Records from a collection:
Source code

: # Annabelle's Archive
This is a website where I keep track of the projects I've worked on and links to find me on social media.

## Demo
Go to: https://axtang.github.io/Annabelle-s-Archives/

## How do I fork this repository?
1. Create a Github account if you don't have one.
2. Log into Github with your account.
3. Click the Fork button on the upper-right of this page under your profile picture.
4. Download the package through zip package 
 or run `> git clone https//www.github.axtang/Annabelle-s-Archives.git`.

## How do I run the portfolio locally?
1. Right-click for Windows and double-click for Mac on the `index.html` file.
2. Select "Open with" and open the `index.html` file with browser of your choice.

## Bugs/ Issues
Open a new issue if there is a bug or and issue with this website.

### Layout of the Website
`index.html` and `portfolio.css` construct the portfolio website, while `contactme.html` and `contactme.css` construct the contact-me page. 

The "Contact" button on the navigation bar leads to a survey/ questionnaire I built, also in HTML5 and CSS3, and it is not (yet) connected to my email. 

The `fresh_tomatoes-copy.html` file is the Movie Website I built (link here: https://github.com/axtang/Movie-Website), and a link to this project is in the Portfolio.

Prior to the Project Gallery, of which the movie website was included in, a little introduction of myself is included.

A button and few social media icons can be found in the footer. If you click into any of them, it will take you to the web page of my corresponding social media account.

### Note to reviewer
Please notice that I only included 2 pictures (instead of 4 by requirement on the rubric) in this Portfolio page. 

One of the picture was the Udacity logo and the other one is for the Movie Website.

| What you should do |
An exact repeat of the lines from the one containing "in the Portfolio." through the final line of the entries is the whole answer.

| Response box |
The `fresh_tomatoes-copy.html` file is the Movie Website I built (link here: https://github.com/axtang/Movie-Website), and a link to this project is in the Portfolio.

Prior to the Project Gallery, of which the movie website was included in, a little introduction of myself is included.

A button and few social media icons can be found in the footer. If you click into any of them, it will take you to the web page of my corresponding social media account.

### Note to reviewer
Please notice that I only included 2 pictures (instead of 4 by requirement on the rubric) in this Portfolio page. 

One of the picture was the Udacity logo and the other one is for the Movie Website.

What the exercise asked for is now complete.